[Exercise objective] From the data below, repeat exactly the lines from the line with "296 | media" to the line with "ADJ (176), NOUN", both included.

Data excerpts
——————————

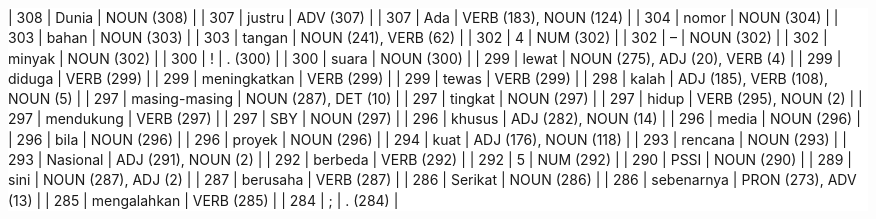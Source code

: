 |     308 | Dunia             | NOUN (308)                                       |
|     307 | justru            | ADV (307)                                        |
|     307 | Ada               | VERB (183), NOUN (124)                           |
|     304 | nomor             | NOUN (304)                                       |
|     303 | bahan             | NOUN (303)                                       |
|     303 | tangan            | NOUN (241), VERB (62)                            |
|     302 | 4                 | NUM (302)                                        |
|     302 | –                 | NOUN (302)                                       |
|     302 | minyak            | NOUN (302)                                       |
|     300 | !                 | . (300)                                          |
|     300 | suara             | NOUN (300)                                       |
|     299 | lewat             | NOUN (275), ADJ (20), VERB (4)                   |
|     299 | diduga            | VERB (299)                                       |
|     299 | meningkatkan      | VERB (299)                                       |
|     299 | tewas             | VERB (299)                                       |
|     298 | kalah             | ADJ (185), VERB (108), NOUN (5)                  |
|     297 | masing-masing     | NOUN (287), DET (10)                             |
|     297 | tingkat           | NOUN (297)                                       |
|     297 | hidup             | VERB (295), NOUN (2)                             |
|     297 | mendukung         | VERB (297)                                       |
|     297 | SBY               | NOUN (297)                                       |
|     296 | khusus            | ADJ (282), NOUN (14)                             |
|     296 | media             | NOUN (296)                                       |
|     296 | bila              | NOUN (296)                                       |
|     296 | proyek            | NOUN (296)                                       |
|     294 | kuat              | ADJ (176), NOUN (118)                            |
|     293 | rencana           | NOUN (293)                                       |
|     293 | Nasional          | ADJ (291), NOUN (2)                              |
|     292 | berbeda           | VERB (292)                                       |
|     292 | 5                 | NUM (292)                                        |
|     290 | PSSI              | NOUN (290)                                       |
|     289 | sini              | NOUN (287), ADJ (2)                              |
|     287 | berusaha          | VERB (287)                                       |
|     286 | Serikat           | NOUN (286)                                       |
|     286 | sebenarnya        | PRON (273), ADV (13)                             |
|     285 | mengalahkan       | VERB (285)                                       |
|     284 | ;                 | . (284)                                          |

——————————

[Task output]
|     296 | media             | NOUN (296)                                       |
|     296 | bila              | NOUN (296)                                       |
|     296 | proyek            | NOUN (296)                                       |
|     294 | kuat              | ADJ (176), NOUN (118)                            |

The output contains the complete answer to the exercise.